● Work to complete: Only lines containing "Should" belong in the answer, each copied from the entries below.

Segment Open

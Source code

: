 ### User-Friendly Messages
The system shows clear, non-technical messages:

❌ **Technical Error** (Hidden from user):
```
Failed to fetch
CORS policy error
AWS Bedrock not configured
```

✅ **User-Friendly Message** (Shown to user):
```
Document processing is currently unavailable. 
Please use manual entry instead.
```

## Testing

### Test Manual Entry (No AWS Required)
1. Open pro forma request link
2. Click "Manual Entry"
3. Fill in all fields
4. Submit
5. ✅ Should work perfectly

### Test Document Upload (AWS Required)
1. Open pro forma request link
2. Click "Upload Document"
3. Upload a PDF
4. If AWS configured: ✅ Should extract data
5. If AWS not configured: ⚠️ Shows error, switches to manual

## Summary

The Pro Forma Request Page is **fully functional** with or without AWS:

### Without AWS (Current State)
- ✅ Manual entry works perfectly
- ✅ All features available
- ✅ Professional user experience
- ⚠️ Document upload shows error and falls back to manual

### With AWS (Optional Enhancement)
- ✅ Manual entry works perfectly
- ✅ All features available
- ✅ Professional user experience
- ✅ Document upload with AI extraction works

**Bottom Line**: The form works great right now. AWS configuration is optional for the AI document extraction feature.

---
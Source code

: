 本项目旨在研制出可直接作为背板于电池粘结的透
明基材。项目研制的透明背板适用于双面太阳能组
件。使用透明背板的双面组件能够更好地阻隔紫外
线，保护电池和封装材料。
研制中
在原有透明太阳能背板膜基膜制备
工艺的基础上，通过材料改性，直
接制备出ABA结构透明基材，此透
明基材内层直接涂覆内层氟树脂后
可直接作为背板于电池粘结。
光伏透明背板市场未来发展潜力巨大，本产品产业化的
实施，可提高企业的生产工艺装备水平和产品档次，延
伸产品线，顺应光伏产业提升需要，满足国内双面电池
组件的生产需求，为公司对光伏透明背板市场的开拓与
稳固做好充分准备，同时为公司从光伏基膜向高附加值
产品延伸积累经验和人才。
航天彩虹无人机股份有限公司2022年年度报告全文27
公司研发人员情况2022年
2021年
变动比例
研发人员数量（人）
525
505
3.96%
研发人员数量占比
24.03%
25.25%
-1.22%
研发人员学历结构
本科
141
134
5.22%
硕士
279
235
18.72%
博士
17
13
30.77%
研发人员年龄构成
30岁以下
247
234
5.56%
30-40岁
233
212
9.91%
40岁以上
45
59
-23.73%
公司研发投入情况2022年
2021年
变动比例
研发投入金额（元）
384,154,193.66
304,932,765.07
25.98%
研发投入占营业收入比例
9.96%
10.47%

Segment Closed

● Answer section:
5. ✅ Should work perfectly
4. If AWS configured: ✅ Should extract data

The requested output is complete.